Sono questi i punti di riferimento per l'anno liturgico, e non i giorni e i mesi del calendario. Proprio avendo presenti queste tappe della vita di Gesù, possiamo dire che con questa domenica terminiamo un anno liturgico e dalla prossima inizieremo
l'intenso cammino dell'Avvento.
La fine di un anno è sempre tempo di bilanci, di confronti tra come eravamo dodici mesi fa e come siamo ora: quante cose abbiamo imparato, scoperto, conosciuto... quante persone nuove fanno parte del cerchio della nostra amicizia... quanti siamo cresciuti, di quanto è aumentato il nostro numero di scarpe...
La fine di un anno liturgico, poi, suscita il desiderio di fermarsi a ripensare com'è maturato il nostro rapporto con il Signore Dio, durante l'anno trascorso: per vedere quanto siamo cresciuti, come siamo cambiati, se siamo riusciti a vivere un po' di più secondo il cuore di Dio o se invece lo abbiamo trascurato. Se malauguratamente ci troviamo in quest'ultima situazione, allora è meglio darci una bella raddrizzata e riprendere a camminare con nuova energia.
Ma la conclusione dell'anno liturgico non è l'unico motivo speciale di questa domenica; la Chiesa ci propone un altro motivo di gioia e di festa: ci invita e chiamare Gesù con il titolo splendido di Re dell'Universo.
È un modo di rivolgerci a Dio che probabilmente non ci viene familiare e spontaneo, perché i re sono qualcosa di molto lontano dalla nostra esperienza: viviamo in una repubblica e di re non ne sappiamo granché.
In effetti, anche intorno a noi ci sono dei re che governo diversi paesi della nostra Europa: per esempio, in Spagna c'è il re Juan Carlos; nel Regno Unito c'è la regina Elisabetta; in Belgio c'è il re Alberto II; in Danimarca, la regina Margherita II.
Ma questi sovrani non li conosciamo se non per averli sentiti nominare in televisione, quindi non ci colpiscono in modo particolare.

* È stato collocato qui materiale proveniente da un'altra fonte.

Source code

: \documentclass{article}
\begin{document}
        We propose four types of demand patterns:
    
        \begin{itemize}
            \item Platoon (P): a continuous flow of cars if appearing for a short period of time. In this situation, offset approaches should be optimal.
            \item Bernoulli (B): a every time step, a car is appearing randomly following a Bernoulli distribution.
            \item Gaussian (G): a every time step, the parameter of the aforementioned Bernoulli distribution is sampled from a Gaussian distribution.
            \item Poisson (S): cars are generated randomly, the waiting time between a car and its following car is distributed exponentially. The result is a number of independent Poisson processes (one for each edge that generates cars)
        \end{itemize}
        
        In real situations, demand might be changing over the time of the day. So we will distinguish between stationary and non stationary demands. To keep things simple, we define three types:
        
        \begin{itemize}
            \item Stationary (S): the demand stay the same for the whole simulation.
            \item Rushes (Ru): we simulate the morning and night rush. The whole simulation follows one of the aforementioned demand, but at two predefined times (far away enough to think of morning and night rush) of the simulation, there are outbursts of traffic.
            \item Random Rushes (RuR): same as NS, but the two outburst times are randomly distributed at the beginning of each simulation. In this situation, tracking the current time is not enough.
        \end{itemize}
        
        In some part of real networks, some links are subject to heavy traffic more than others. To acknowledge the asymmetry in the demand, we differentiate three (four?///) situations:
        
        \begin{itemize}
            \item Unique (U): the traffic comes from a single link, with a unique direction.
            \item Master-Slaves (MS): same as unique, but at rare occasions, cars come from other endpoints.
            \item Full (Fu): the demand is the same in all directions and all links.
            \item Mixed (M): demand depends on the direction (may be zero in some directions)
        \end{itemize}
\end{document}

Probabilmente conosciamo meglio i sovrani presenti nelle fiabe, nei cartoni o nei film: il re e la regina genitori della Bella Addormentata nel Bosco... oppure il re che dà ascolto al Gatto con gli stivali...
Senza dimenticare il re e la regina genitori di Fiona, la moglie di Shrek, o anche Aragon, che viene acclamato re nel "Signore degli Anelli"...

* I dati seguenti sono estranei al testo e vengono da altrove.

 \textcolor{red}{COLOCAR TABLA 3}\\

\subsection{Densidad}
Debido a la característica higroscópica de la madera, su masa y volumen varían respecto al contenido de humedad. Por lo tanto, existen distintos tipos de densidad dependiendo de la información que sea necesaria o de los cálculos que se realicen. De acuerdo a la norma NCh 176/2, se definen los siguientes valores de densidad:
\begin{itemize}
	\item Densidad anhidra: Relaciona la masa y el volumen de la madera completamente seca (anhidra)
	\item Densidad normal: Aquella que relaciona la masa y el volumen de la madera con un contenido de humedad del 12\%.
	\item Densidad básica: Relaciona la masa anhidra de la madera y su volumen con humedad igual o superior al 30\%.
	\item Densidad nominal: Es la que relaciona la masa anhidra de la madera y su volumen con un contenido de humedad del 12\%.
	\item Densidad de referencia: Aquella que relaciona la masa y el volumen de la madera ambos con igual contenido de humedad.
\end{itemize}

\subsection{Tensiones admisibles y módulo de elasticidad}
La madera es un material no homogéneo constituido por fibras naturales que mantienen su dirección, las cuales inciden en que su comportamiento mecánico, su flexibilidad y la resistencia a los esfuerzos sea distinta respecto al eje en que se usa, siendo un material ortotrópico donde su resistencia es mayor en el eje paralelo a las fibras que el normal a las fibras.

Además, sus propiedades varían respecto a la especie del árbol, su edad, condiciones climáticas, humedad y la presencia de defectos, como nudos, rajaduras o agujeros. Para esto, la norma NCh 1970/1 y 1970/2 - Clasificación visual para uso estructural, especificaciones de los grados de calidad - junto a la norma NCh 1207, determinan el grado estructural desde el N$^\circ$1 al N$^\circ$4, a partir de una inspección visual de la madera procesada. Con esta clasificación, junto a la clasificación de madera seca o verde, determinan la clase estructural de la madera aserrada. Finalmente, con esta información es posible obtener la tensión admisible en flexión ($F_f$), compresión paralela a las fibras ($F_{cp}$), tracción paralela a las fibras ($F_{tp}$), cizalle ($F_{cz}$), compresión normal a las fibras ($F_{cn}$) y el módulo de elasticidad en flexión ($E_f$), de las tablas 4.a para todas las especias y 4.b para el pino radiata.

Al di là di questi personaggi di fantasia, credo però che, nella nostra testa, possiamo dire di avere tutti più o meno un'idea su come debba essere un vero re. Ho provato a pensarci e a mettere in fila le qualità che dovrebbe avere un vero sovrano; provo a condividerle con voi.
Per prima cosa un re deve essere saggio, capace di trovare la soluzione anche nelle situazioni più ingarbugliate. Capace di reggere il suo regno in pace, serenità e benessere. Deve avere a cuore il popolo del reame e prendersi cura dei deboli e dei poveri, preoccupato non solo di sé e dei suoi amici, ma soprattutto di chi è più indifeso o fragile.

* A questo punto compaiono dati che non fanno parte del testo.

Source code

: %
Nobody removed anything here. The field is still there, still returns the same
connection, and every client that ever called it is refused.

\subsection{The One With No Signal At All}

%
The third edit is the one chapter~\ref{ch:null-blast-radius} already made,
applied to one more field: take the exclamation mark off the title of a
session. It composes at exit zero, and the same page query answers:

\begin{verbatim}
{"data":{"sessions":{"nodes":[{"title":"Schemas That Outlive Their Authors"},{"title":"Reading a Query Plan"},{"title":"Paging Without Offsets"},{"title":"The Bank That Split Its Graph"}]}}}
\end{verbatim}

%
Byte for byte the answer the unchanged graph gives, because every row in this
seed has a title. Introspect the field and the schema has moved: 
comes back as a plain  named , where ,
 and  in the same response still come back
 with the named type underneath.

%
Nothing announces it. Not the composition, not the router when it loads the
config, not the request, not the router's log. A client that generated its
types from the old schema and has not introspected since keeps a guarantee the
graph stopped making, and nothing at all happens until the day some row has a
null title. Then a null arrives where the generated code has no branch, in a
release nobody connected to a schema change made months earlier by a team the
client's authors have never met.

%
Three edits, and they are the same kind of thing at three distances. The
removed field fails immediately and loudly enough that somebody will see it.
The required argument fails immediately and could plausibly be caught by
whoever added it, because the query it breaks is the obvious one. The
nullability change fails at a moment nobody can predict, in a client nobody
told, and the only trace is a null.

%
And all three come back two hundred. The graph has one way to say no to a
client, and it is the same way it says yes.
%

Un re deve saper amministrare la giustizia in maniera equilibrata, ascoltando anche le ragioni degli avversari, senza approfittare del suo potere, senza permettere soprusi o prepotenze, di nessun genere.
Deve essere forte, per non farsi influenzare dai pareri altrui, per non farsi schiacciare dai nemici: forte, per difendere la verità e non lasciarsi mai intimorire.
Un re deve essere capace di guidare il suo popolo: indicare la direzione da seguire, prendere le decisioni necessarie, anche quando sono difficili. Ci si può fidare di lui e affidare a lui, sicuri che non ci sarà da temere sotto la sua guida.
Un vero re è pronto persino a dare la vita per il suo popolo, per la sua gente, per coloro che gli sono affidati. Non teme di esporsi in prima persona quando ne va del bene del suo regno.
Un ritratto veramente splendido, se ci fosse un monarca a cui attribuire tutte queste virtù!
Senza offesa per i sovrani regnanti in questo momento nei vari Paesi del mondo, credo che nessun re possa dire, oggi come oggi: "Sì, effettivamente io sono così, ho tutte queste belle qualità"
Ne avranno alcune, indubbiamente, ma proprio tutte, sembra veramente impossibile.
Invece, Gesù, non ha timore di dire a voce alta che lui è un re così: un re saggio, forte, giusto, equilibrato, capace di guidare il suo popolo e disposto a dare la vita per coloro che gli sono stati affidati.
Pilato glielo chiede apertamente, direttamente: "In quel tempo, Pilato disse a Gesù: Sei tu il re dei Giudei?"
E Gesù gli risponde: "Io sono re. Per questo io sono nato e per questo sono venuto nel mondo: per dare testimonianza alla verità"
Quindi non solo afferma di essere re, ma spiega anche che lui è l'unico a potersi dire veramente re, cioè è l'unico ad essere veramente degno di questo titolo.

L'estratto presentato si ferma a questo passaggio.